If the preaching during our Sunday worship is the proclamation of Christ, then communion during our Sunday worship is the participation in Christ. At the Lord’s Supper, we enter into, partake in, commune with, the reality that we just heard proclaimed. What kind of participation is it?
(1) First, it is our participation in union with Christ,
(2) Second, it is our participation in the fellowship of the Triune God, and
(3) Third, it is our participation in the body of Christ, the Church.
When we eat and drink, the food enters our system and it becomes a part of us. It gets digested and provides energy for our body. Similarly, when we spiritually eat and drink Christ, He enters our system and we grow in our union with Him. So verse 56 says, “Whoever feeds on my flesh and drinks my blood abides in me, and I in him.” And through union with Christ, we enter into the fellowship of the church, which is the body of Christ. We grow into our unity with one another. And likewise, through union with Christ, we enter into the fellowship among the Father, the Son, and the Holy Spirit.
Symbol and Substance
The Lord’s Supper is not a hollow ritual, an empty reenactment. That’s why Paul writes in 1 Corinthians 10:16-17, “The cup of blessing that we bless, is it not a participation in the blood of Christ?

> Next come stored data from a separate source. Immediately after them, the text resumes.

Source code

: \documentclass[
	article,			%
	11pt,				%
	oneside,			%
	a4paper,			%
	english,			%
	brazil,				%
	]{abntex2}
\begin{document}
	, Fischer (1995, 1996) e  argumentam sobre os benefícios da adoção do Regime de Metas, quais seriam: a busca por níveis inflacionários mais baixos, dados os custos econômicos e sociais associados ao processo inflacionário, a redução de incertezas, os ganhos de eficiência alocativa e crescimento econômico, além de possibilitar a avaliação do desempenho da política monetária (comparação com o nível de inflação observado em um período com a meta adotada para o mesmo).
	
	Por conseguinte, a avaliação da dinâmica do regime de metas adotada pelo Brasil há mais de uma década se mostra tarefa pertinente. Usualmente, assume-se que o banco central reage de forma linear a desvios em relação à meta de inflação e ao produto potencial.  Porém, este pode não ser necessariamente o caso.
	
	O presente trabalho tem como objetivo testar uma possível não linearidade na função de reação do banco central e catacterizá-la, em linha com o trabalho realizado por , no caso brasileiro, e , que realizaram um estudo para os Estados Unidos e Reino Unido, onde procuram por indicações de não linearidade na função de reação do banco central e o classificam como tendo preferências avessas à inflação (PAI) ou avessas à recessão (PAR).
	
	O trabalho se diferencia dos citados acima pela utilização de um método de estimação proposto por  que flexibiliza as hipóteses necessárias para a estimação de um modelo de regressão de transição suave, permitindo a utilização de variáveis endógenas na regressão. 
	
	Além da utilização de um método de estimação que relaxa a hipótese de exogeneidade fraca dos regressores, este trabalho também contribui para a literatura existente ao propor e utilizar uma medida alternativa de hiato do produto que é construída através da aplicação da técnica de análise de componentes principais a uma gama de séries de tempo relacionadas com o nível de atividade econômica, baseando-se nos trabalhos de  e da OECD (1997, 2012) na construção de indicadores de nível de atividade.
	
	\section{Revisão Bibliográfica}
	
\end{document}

The bread that we break, is it not a participation in the body of Christ? Because there is one bread, we who are many are one body, for we all partake of the one bread.”
Similarly, he warns in 1 Corinthians 11:27-29, “Whoever … eats the bread or drinks the cup of the Lord in an unworthy manner will be guilty concerning the body and blood of the Lord. Let a person examine himself, then, and so eat of the bread and drink of the cup. For anyone who eats and drinks without discerning the body eats and drinks judgment on himself.” This kind of dire warning makes no sense if the Lord’s Supper is all symbol and no substance.
The New Birth and Spiritual Sustenance
You can think about it this way. When we are born, we have life. Now, this life is irreversible and permanent. But it does not follow from this, that we don’t need any more sustenance. We must continue to eat and drink in order to grow and mature in the life that we have. We already have life, but we continue to eat and drink to sustain life. Similarly, when we are born again by faith, we are united, once and for all, with Jesus Christ and possess eternal life. The Lord’s Supper, then, is, like eating and drinking, a way by which we sustain spiritual life. It is a means of grace that God has given to the church by which we grow and mature in our union with Christ.
We should, therefore, seek this spiritual food, as regularly and eagerly we seek physical food. We need it until that day when our union with Christ and our fellowship with the Triune God are consummated.